Thursday, June 10, 2021

Where are the Workers?

I keep seeing a lot of stories in business publications with headlines like this:

Jobs are back, but where are the workers?

Well, from all of my reading on the subject my answer is..its complicated.

There is no single reason why jobs aren’t being filled. One of the laziest answers suggests that people aren’t going back to work because the combination of enhanced unemployment along with stimulus checks make returning to work equivalent to taking a pay cut. I’m very sure that this is true in some cases, but this assumes that the average worker is a lazy freeloader with no self respect who takes pleasure in shafting the American taxpayer. This describes almost nobody I have ever known and is an insult. I take a back seat to nobody when it comes to my objections to the American safety net turning into a hammock, but I don’t think that is what is happening here. What, then? Here are some suggestions:

People have discovered that they really enjoy working from home and don’t want to go back to the hassle and expense of commuting.

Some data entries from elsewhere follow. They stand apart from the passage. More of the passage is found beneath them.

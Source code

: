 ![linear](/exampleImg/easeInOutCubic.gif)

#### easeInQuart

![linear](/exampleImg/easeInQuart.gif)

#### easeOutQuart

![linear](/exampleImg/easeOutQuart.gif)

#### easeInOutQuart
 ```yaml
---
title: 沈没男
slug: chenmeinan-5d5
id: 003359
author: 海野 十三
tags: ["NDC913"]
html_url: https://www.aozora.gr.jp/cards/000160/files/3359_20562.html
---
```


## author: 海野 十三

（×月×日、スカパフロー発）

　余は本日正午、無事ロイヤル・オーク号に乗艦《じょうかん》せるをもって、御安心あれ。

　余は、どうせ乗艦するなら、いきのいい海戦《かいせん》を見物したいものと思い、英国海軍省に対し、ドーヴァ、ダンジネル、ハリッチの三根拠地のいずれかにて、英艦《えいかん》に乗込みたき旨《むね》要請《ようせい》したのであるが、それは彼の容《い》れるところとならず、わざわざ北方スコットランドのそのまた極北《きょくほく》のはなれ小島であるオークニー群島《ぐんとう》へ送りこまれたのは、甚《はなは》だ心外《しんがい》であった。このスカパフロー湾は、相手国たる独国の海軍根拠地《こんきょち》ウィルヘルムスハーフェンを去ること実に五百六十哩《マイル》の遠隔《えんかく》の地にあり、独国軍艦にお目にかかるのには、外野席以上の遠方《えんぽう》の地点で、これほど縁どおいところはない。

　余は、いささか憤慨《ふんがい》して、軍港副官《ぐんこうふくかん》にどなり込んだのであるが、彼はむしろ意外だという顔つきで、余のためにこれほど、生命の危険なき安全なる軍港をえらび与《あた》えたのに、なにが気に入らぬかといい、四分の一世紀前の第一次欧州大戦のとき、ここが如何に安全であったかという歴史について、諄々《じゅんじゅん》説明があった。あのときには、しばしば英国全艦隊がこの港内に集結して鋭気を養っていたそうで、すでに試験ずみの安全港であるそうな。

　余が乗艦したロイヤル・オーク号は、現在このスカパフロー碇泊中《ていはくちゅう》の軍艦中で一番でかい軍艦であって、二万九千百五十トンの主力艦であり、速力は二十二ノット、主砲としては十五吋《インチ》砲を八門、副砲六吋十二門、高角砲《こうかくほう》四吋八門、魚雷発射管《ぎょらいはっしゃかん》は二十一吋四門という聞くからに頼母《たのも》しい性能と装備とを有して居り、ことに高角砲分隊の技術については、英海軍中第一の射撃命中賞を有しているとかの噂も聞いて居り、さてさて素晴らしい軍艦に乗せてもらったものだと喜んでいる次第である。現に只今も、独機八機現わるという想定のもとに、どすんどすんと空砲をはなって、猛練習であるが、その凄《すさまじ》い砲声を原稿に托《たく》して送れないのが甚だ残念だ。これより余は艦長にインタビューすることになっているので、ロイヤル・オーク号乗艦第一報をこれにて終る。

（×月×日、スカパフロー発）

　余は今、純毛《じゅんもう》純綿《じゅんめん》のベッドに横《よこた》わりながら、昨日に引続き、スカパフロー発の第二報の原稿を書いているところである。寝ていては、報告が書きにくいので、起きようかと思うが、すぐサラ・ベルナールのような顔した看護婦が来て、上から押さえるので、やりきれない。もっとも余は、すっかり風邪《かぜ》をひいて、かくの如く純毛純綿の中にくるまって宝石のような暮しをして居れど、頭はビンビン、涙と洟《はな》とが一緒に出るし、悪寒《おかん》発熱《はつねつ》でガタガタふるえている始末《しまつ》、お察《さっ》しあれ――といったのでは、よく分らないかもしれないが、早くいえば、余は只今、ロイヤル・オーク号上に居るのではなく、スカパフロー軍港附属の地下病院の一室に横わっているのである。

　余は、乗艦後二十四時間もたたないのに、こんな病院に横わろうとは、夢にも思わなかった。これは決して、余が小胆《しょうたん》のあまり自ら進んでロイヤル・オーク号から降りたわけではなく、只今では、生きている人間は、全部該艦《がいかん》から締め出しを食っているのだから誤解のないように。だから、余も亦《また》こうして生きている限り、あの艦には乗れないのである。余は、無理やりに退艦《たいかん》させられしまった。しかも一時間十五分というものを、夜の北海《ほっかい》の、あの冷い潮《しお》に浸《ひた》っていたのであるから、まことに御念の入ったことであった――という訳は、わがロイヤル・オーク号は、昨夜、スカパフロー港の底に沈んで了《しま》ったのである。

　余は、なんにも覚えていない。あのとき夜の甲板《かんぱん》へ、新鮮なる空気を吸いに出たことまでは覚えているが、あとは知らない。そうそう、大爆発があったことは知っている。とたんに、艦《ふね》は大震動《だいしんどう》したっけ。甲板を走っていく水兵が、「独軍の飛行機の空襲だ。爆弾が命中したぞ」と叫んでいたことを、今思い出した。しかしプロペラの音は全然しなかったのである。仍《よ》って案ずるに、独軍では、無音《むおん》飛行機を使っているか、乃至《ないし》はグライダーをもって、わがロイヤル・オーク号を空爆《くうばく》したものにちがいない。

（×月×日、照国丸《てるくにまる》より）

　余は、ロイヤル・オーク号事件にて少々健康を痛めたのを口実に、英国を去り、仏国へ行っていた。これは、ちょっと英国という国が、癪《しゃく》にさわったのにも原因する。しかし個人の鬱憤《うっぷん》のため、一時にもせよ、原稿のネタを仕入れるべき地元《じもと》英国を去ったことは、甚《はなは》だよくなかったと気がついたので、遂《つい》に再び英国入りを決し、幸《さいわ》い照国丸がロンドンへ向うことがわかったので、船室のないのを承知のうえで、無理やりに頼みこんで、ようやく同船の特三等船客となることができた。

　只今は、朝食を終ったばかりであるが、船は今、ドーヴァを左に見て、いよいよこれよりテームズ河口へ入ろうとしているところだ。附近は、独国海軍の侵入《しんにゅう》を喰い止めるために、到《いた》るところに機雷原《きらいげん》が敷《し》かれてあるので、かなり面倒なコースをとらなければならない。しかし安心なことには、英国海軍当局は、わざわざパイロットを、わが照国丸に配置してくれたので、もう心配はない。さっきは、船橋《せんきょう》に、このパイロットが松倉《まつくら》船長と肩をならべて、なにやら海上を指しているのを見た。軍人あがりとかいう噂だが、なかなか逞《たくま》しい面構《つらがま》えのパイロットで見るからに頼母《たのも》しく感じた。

Working from home has also solved the financial burden of childcare for many young families, who are not eager to go back to shelling out thousands again.

Then there’s this. This morning I ran across this line in an article, “Retailers are reluctant to raise wages and erode their thin margins—and are losing workers to employers who pay more.Who would have thought? You mean the labor market is working exactly how it is supposed to???

Listen, I know that a lot of people out there don’t like competition and think it’s destructive to the human spirit or some such thing, but if I own a business that cannot make a profit unless it can pay its workers X, and the guy down the street has figured out a way to make a profit paying his workers XX, guess what? My workers will figure it out pretty quickly and jump ship. If that happens I have a couple of choices. I can either figure out a way to increase productivity, raise my prices, or go out of business. Nobody has a God given right to stay in business if they can’t make a profit. That’s what bankruptcy laws are for. I know that sounds harsh and unfeeling but this is business we’re talking about here. You might say, but Doug what about inflation? What about it? The race to the bottom of pricing brought about by the Walmart’s and the Amazon’s of the world has been a boon to consumers in this country. That’s great. I’m personally thrilled to death that I’m not held hostage and forced to pay exorbitant prices for consumer goods down at Mom and Pop’s Five and Dime because they’re the only choice I have. But everything, even every good thing comes with a cost. Its one thing for the American consumer to demand low low prices out of one side of their mouths but then demand higher and higher pay for retail work out of the other. If we want employers to pay more competitive wages at some point we…all of us…are going to have to be willing to pay higher prices. Yes, that’s called inflation. 

Of course, there are other thumbs on the scales in our economy that muck everything up too, like government subsidizing some businesses at the expense of others, government red tape making it so much harder to start a business than it should ever be, stupid and counter productive labor union work rules, insane CEO pay, etc..etc. But for me, the bottom line on all of this is if you want something good, whether it be a good job, a good product or a good business, you’re going to have to be willing to pay for it. A good job is going to require a marketable skill so train yourself to do something well. A good product will require imagination and ingenuity and excellent marketing, and a good business will have to be one that can offer a product people actually want at a price they can pay, while paying their employees a competitive and attractive wage.

If you can’t do any of these things, go get a job with the government.